> [ENTRIES SHOWN]
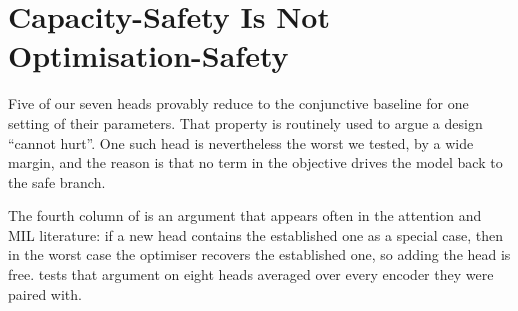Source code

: %

\section{Capacity-Safety Is Not Optimisation-Safety}
\label{sec:safety}

\begin{finding}
\label{find:safety}
Five of our seven heads provably reduce to the conjunctive baseline for one setting of their
parameters. That property is routinely used to argue a design ``cannot hurt''. One such head is
nevertheless the worst we tested, by a wide margin, and the reason is that no term in the objective
drives the model back to the safe branch.
\end{finding}

The fourth column of  is an argument that appears often in the attention and MIL
literature: if a new head contains the established one as a special case, then in the worst case the
optimiser recovers the established one, so adding the head is free.  tests that
argument on eight heads averaged over every encoder they were paired with.

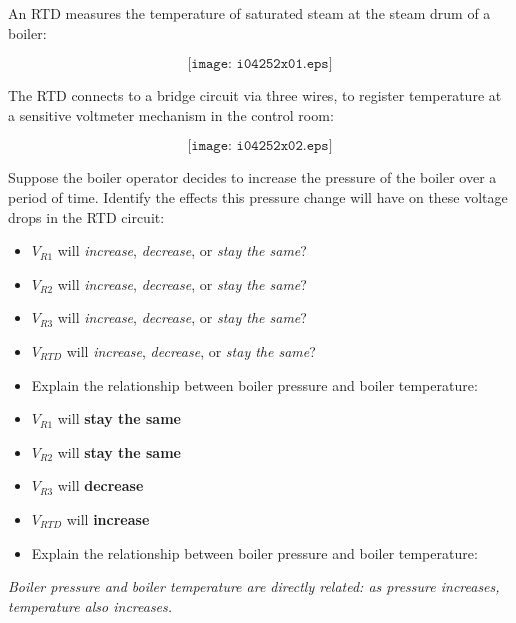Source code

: 

An RTD measures the temperature of saturated steam at the steam drum of a boiler:

$$\texttt{[image: i04252x01.eps]}$$

The RTD connects to a bridge circuit via three wires, to register temperature at a sensitive voltmeter mechanism in the control room:

$$\texttt{[image: i04252x02.eps]}$$

Suppose the boiler operator decides to increase the pressure of the boiler over a period of time.  Identify the effects this pressure change will have on these voltage drops in the RTD circuit:

\begin{itemize}
\item{} $V_{R1}$ will {\it increase}, {\it decrease}, or {\it stay the same}?
\item{} $V_{R2}$ will {\it increase}, {\it decrease}, or {\it stay the same}?
\item{} $V_{R3}$ will {\it increase}, {\it decrease}, or {\it stay the same}?
\item{} $V_{RTD}$ will {\it increase}, {\it decrease}, or {\it stay the same}?
\item{} Explain the relationship between boiler pressure and boiler temperature:
\end{itemize}







\begin{itemize}
\item{} $V_{R1}$ will {\bf stay the same}
\item{} $V_{R2}$ will {\bf stay the same}
\item{} $V_{R3}$ will {\bf decrease}
\item{} $V_{RTD}$ will {\bf increase}
\item{} Explain the relationship between boiler pressure and boiler temperature:
\end{itemize}
{\it Boiler pressure and boiler temperature are directly related: as pressure increases, temperature also increases.}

> [ACTIVITY] Answer required as a bare number: state how many lines in the material contain the word "image".

> [PROBLEM SOLUTION] 2